Nothing in the records may be changed; retype them in full.
Top of Stored data
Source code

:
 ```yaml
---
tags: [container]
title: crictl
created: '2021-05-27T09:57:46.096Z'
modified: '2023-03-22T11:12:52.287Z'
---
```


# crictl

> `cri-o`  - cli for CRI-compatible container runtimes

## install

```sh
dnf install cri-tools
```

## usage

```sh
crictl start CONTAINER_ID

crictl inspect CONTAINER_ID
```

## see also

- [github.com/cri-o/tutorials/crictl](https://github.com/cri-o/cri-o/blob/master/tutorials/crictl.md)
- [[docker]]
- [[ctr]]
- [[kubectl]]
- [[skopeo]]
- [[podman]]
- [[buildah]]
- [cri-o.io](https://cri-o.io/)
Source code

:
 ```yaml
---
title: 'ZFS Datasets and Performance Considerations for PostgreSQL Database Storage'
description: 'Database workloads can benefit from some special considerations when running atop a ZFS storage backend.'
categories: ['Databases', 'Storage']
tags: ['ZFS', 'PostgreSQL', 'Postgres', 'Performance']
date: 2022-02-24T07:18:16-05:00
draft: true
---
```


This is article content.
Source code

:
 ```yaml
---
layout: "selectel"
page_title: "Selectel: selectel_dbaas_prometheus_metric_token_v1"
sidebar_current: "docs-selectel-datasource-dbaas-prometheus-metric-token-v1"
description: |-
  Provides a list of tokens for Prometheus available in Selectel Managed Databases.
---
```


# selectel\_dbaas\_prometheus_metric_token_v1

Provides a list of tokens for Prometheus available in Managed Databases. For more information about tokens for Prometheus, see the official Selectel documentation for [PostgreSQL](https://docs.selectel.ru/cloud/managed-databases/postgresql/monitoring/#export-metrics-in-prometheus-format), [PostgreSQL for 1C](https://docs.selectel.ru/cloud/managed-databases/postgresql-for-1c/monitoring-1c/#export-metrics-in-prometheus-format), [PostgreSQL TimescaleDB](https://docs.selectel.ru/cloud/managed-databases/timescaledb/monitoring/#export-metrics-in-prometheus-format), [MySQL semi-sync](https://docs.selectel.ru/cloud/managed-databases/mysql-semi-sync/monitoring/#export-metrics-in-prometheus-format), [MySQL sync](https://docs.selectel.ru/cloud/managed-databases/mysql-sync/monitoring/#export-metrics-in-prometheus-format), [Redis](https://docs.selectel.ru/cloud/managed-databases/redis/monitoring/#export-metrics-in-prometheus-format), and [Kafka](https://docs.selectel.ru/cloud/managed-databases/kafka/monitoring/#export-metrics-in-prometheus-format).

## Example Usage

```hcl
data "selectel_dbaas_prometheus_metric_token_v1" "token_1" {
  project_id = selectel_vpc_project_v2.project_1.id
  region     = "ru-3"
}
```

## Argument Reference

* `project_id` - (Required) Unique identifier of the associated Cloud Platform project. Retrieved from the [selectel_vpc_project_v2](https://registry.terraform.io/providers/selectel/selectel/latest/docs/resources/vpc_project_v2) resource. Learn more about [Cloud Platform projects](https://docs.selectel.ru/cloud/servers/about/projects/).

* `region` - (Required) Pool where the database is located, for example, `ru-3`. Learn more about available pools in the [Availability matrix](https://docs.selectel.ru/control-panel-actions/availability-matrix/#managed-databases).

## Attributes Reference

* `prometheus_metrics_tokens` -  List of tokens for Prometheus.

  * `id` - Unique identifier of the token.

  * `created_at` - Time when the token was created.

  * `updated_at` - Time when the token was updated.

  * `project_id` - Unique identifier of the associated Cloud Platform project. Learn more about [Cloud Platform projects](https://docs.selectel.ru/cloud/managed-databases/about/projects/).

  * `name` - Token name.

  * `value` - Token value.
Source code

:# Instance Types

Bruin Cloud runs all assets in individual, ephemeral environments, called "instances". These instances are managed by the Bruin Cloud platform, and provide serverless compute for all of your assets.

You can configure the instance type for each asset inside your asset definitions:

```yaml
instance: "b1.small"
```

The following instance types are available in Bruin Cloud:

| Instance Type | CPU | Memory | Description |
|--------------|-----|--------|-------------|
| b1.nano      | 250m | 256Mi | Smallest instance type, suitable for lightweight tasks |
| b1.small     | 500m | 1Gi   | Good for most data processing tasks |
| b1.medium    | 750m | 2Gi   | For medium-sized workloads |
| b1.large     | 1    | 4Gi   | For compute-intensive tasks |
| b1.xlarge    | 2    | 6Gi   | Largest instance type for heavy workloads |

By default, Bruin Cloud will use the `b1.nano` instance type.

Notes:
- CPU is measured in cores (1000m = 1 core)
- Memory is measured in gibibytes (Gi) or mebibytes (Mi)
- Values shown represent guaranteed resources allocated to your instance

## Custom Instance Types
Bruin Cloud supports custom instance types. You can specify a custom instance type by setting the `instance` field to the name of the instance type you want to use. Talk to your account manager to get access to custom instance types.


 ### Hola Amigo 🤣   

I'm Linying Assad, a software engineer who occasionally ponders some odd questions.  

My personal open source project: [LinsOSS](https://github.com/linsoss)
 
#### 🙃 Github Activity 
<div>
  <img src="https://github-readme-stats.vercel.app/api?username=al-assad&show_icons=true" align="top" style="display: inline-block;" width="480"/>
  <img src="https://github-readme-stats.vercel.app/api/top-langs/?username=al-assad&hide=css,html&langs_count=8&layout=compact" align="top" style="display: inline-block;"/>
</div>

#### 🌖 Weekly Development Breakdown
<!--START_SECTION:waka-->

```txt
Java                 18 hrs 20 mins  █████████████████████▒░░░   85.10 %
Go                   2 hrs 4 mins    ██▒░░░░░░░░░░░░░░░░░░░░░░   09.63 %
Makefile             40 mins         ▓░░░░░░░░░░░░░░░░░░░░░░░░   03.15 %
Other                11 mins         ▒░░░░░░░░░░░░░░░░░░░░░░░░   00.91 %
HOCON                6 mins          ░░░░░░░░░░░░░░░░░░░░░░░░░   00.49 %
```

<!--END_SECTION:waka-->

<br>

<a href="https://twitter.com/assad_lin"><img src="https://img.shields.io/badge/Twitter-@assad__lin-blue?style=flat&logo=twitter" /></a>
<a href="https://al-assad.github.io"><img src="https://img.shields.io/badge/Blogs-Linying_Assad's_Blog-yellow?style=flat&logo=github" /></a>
Bottom of Stored data
→ **Your solution**:
Source code

:
 ```yaml
---
tags: [container]
title: crictl
created: '2021-05-27T09:57:46.096Z'
modified: '2023-03-22T11:12:52.287Z'
---
```


# crictl

> `cri-o`  - cli for CRI-compatible container runtimes

## install

```sh
dnf install cri-tools
```

## usage

```sh
crictl start CONTAINER_ID

crictl inspect CONTAINER_ID
```

## see also

- [github.com/cri-o/tutorials/crictl](https://github.com/cri-o/cri-o/blob/master/tutorials/crictl.md)
- [[docker]]
- [[ctr]]
- [[kubectl]]
- [[skopeo]]
- [[podman]]
- [[buildah]]
- [cri-o.io](https://cri-o.io/)
Source code

:
 ```yaml
---
title: 'ZFS Datasets and Performance Considerations for PostgreSQL Database Storage'
description: 'Database workloads can benefit from some special considerations when running atop a ZFS storage backend.'
categories: ['Databases', 'Storage']
tags: ['ZFS', 'PostgreSQL', 'Postgres', 'Performance']
date: 2022-02-24T07:18:16-05:00
draft: true
---
```


This is article content.
Source code

:
 ```yaml
---
layout: "selectel"
page_title: "Selectel: selectel_dbaas_prometheus_metric_token_v1"
sidebar_current: "docs-selectel-datasource-dbaas-prometheus-metric-token-v1"
description: |-
  Provides a list of tokens for Prometheus available in Selectel Managed Databases.
---
```


# selectel\_dbaas\_prometheus_metric_token_v1

Provides a list of tokens for Prometheus available in Managed Databases. For more information about tokens for Prometheus, see the official Selectel documentation for [PostgreSQL](https://docs.selectel.ru/cloud/managed-databases/postgresql/monitoring/#export-metrics-in-prometheus-format), [PostgreSQL for 1C](https://docs.selectel.ru/cloud/managed-databases/postgresql-for-1c/monitoring-1c/#export-metrics-in-prometheus-format), [PostgreSQL TimescaleDB](https://docs.selectel.ru/cloud/managed-databases/timescaledb/monitoring/#export-metrics-in-prometheus-format), [MySQL semi-sync](https://docs.selectel.ru/cloud/managed-databases/mysql-semi-sync/monitoring/#export-metrics-in-prometheus-format), [MySQL sync](https://docs.selectel.ru/cloud/managed-databases/mysql-sync/monitoring/#export-metrics-in-prometheus-format), [Redis](https://docs.selectel.ru/cloud/managed-databases/redis/monitoring/#export-metrics-in-prometheus-format), and [Kafka](https://docs.selectel.ru/cloud/managed-databases/kafka/monitoring/#export-metrics-in-prometheus-format).

## Example Usage

```hcl
data "selectel_dbaas_prometheus_metric_token_v1" "token_1" {
  project_id = selectel_vpc_project_v2.project_1.id
  region     = "ru-3"
}
```

## Argument Reference

* `project_id` - (Required) Unique identifier of the associated Cloud Platform project. Retrieved from the [selectel_vpc_project_v2](https://registry.terraform.io/providers/selectel/selectel/latest/docs/resources/vpc_project_v2) resource. Learn more about [Cloud Platform projects](https://docs.selectel.ru/cloud/servers/about/projects/).

* `region` - (Required) Pool where the database is located, for example, `ru-3`. Learn more about available pools in the [Availability matrix](https://docs.selectel.ru/control-panel-actions/availability-matrix/#managed-databases).

## Attributes Reference

* `prometheus_metrics_tokens` -  List of tokens for Prometheus.

  * `id` - Unique identifier of the token.

  * `created_at` - Time when the token was created.

  * `updated_at` - Time when the token was updated.

  * `project_id` - Unique identifier of the associated Cloud Platform project. Learn more about [Cloud Platform projects](https://docs.selectel.ru/cloud/managed-databases/about/projects/).

  * `name` - Token name.

  * `value` - Token value.
Source code

:# Instance Types

Bruin Cloud runs all assets in individual, ephemeral environments, called "instances". These instances are managed by the Bruin Cloud platform, and provide serverless compute for all of your assets.

You can configure the instance type for each asset inside your asset definitions:

```yaml
instance: "b1.small"
```

The following instance types are available in Bruin Cloud:

| Instance Type | CPU | Memory | Description |
|--------------|-----|--------|-------------|
| b1.nano      | 250m | 256Mi | Smallest instance type, suitable for lightweight tasks |
| b1.small     | 500m | 1Gi   | Good for most data processing tasks |
| b1.medium    | 750m | 2Gi   | For medium-sized workloads |
| b1.large     | 1    | 4Gi   | For compute-intensive tasks |
| b1.xlarge    | 2    | 6Gi   | Largest instance type for heavy workloads |

By default, Bruin Cloud will use the `b1.nano` instance type.

Notes:
- CPU is measured in cores (1000m = 1 core)
- Memory is measured in gibibytes (Gi) or mebibytes (Mi)
- Values shown represent guaranteed resources allocated to your instance

## Custom Instance Types
Bruin Cloud supports custom instance types. You can specify a custom instance type by setting the `instance` field to the name of the instance type you want to use. Talk to your account manager to get access to custom instance types.


 ### Hola Amigo 🤣   

I'm Linying Assad, a software engineer who occasionally ponders some odd questions.  

My personal open source project: [LinsOSS](https://github.com/linsoss)
 
#### 🙃 Github Activity 
<div>
  <img src="https://github-readme-stats.vercel.app/api?username=al-assad&show_icons=true" align="top" style="display: inline-block;" width="480"/>
  <img src="https://github-readme-stats.vercel.app/api/top-langs/?username=al-assad&hide=css,html&langs_count=8&layout=compact" align="top" style="display: inline-block;"/>
</div>

#### 🌖 Weekly Development Breakdown
<!--START_SECTION:waka-->

```txt
Java                 18 hrs 20 mins  █████████████████████▒░░░   85.10 %
Go                   2 hrs 4 mins    ██▒░░░░░░░░░░░░░░░░░░░░░░   09.63 %
Makefile             40 mins         ▓░░░░░░░░░░░░░░░░░░░░░░░░   03.15 %
Other                11 mins         ▒░░░░░░░░░░░░░░░░░░░░░░░░   00.91 %
HOCON                6 mins          ░░░░░░░░░░░░░░░░░░░░░░░░░   00.49 %
```

<!--END_SECTION:waka-->

<br>

<a href="https://twitter.com/assad_lin"><img src="https://img.shields.io/badge/Twitter-@assad__lin-blue?style=flat&logo=twitter" /></a>
<a href="https://al-assad.github.io"><img src="https://img.shields.io/badge/Blogs-Linying_Assad's_Blog-yellow?style=flat&logo=github" /></a>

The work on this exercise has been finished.